While Dr. Daneman’s involvement in global projects is as extensive as it is successful, his local contributions are also of significant calibre and importance. In collaboration with Dr. Gary Rodin, Senior Scientist at Princess Margaret Cancer Centre and Toronto General Research Institute, Dr. Daneman has defined the field of eating disorders in children with T1D. Dr. Daneman and Dr. Rodin have published extensively on the challenges in diagnosis, behaviour, and treatment of adolescents with T1D and eating disorders. Their studies found that eating disorders are twice as common in adolescent females with T1D in comparison with non-diabetic controls (2). Subjects with T1D displayed a 10% prevalence for developing eating disorders, relative to 4% of non-diabetic controls. A further study confirmed that the prevalence of eating disorders increases during adolescence in young women, while also being highly predictive of poor metabolic control (3). Over their lifetime, diagnosed individuals tend to show persistently poor metabolic control, which is deemed to be indicative of subsequent health complications.
While the innumerable contributions by Dr. Daneman and his colleagues have made large strides in the field of T1D, he believes in an even more promising future in diabetes research: “the future of T1D is a continued sophistication of the treatment that will ultimately lead to an artificial pancreas with a sensor for glucose that tells a computer how much insulin to distribute–more when the blood sugar is high, less when it is coming down–taking the brain out of the process. The second area will be in the use of stem cells, or something within that field, which can engineer cells to produce insulin.” Dr. Daneman remarked that the technology is there, and believes the research shows much promise.

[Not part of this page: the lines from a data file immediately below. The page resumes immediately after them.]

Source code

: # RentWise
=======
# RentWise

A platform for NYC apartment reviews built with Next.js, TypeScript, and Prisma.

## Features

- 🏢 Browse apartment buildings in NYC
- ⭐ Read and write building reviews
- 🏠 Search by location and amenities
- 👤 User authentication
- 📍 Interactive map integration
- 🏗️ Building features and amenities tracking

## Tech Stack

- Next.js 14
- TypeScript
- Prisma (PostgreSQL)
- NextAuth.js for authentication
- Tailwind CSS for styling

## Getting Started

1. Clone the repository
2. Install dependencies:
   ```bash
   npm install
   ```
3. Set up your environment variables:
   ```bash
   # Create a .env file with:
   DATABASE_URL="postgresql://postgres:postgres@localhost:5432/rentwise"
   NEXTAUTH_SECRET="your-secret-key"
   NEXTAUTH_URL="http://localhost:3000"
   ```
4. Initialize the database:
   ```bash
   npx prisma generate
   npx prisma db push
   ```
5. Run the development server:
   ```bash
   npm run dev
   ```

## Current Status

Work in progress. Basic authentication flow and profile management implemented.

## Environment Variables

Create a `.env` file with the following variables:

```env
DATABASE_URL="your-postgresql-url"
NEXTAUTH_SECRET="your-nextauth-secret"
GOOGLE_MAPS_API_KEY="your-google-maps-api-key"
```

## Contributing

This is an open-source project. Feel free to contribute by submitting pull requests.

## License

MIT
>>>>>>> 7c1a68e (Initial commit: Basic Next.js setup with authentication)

A career in research is one that can yield great success as well as Herculean setbacks. “If you don’t have setbacks, if things go too smoothly at the Master’s or the PhD level, you probably haven’t asked a big enough question. The best thing that can happen to you along the way is that you get counterintuitive answers,” says Dr. Daneman. “Sometimes counterintuitive results lead you in a whole different direction, which is very positive.” Dr. Daneman ultimately likens research to an inuksuk, where the “rocks” of sustainability and resilience hold up the “rock” of methodology, which lays the foundation for the content–the pinnacle of the inuksuk. Ultimately, much like methodology lays the foundation for experimental designs, Dr. Daneman’s work lays the foundation for the future of T1D research. His legacy transcends his publications and distinguished accolades to a career which has made, and will continue to make, enormous impacts for patients, their families, the research community, and the future of the field.
- Knip M, Åkerblom HK, Al Taji E, Becker D, Bruining J, Castano L, Danne T, de Beaufort C, Dosch HM, Dupre J, Fraser WD. Effect of Hydrolyzed Infant Formula vs Conventional Formula on Risk of Type 1 Diabetes: The TRIGR Randomized Clinical Trial. Jama. 2018 Jan 2;319(1):38-48.

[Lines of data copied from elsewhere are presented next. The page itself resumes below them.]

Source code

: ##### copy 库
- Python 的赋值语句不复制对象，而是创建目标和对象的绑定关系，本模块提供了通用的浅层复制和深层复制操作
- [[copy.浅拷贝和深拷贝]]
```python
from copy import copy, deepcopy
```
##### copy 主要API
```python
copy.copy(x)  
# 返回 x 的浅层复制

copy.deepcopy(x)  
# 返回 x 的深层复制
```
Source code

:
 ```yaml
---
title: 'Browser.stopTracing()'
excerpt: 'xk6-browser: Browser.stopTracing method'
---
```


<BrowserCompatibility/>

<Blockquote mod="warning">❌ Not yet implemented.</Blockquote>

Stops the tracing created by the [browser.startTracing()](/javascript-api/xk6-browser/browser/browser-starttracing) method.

- Jones JM, Lawson ML, Daneman D, Olmsted MP, Rodin G. Eating disorders in adolescent females with and without type 1 diabetes: cross sectional study. Bmj. 2000 Jun 10;320(7249):1563-6.
- Rydall AC, Rodin GM, Olmsted MP, Devenyi RG, Daneman D. Disordered eating behavior and microvascular complications in young women with insulin-dependent diabetes mellitus. New England Journal of Medicine. 1997 Jun 26;336(26):1849-54.